Background: Polymorphisms in the MDM2 309 (T>G) and TP53 72 (G>C) genes are reported to increase the susceptibility to head and neck cancer (HNC) in various populations. The risk for HNC is also strongly associated with etiologic habits such as smoking, alcohol consumption and/or chewing of betel quid (BQ). In a case-control study, we investigated the significance of the above polymorphisms alone, and upon interaction with one another as well as with various etiologic habits in determining HNC risk in a Northeast Indian population. Materials and Methods: Genotyping at 309 MDM2 and 72 TP53 in 122 HNC patients and 86 cancer free healthy controls was performed by PCR using allele specific primers, and the results were confirmed by DNA sequencing. Results: Individuals with the GG mutant allele of MDM2 showed a higher risk for HNC in comparison to those with the TT wild type allele (OR=1.9, 95%CI: 1.1-3.3) (p=0.022). The risk was further increased in females by ~4-fold (OR=4.6, 95% CI: 1.1-19.4) (P=0.04).
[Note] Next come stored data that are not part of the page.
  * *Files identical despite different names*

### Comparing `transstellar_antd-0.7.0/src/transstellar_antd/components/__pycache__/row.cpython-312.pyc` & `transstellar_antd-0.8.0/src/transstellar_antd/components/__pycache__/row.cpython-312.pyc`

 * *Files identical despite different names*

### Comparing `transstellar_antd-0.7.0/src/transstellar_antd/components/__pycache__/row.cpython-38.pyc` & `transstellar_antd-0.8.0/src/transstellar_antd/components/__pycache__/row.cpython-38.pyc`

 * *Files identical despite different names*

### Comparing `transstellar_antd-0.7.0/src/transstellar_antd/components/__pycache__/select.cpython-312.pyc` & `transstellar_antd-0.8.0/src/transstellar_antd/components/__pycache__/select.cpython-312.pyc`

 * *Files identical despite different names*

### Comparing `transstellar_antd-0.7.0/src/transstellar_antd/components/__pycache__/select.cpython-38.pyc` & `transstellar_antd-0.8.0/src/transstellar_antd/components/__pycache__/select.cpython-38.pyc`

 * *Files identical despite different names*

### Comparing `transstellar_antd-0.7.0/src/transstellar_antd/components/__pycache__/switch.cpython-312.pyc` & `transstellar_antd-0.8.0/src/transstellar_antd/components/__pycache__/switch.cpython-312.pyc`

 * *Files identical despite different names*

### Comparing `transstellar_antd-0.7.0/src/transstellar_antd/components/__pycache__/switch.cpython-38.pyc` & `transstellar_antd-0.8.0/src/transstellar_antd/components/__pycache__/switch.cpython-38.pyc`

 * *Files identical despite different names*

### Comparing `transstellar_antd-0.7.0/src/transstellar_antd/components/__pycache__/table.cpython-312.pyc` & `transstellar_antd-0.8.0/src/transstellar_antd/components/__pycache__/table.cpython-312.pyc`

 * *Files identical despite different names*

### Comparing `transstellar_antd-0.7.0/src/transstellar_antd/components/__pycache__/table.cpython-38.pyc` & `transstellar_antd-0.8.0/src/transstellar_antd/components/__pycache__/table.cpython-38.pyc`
TP53 polymorphism did not contribute to HNC risk alone; however, interaction between the TP53 GC and MDM2 GG genotypes resulted in significant risk (OR=4.9, 95% CI: 0.2-105.1) (p=0.04). Smokers, BQ- chewers and alcohol consumers showed statistically significant and dose-dependent increase in HNC risk, irrespective of the MDM2 genotype. Conclusions: MDM2 genotype could serve as an important predictive biomarker for HNC risk in the population of Northeast India.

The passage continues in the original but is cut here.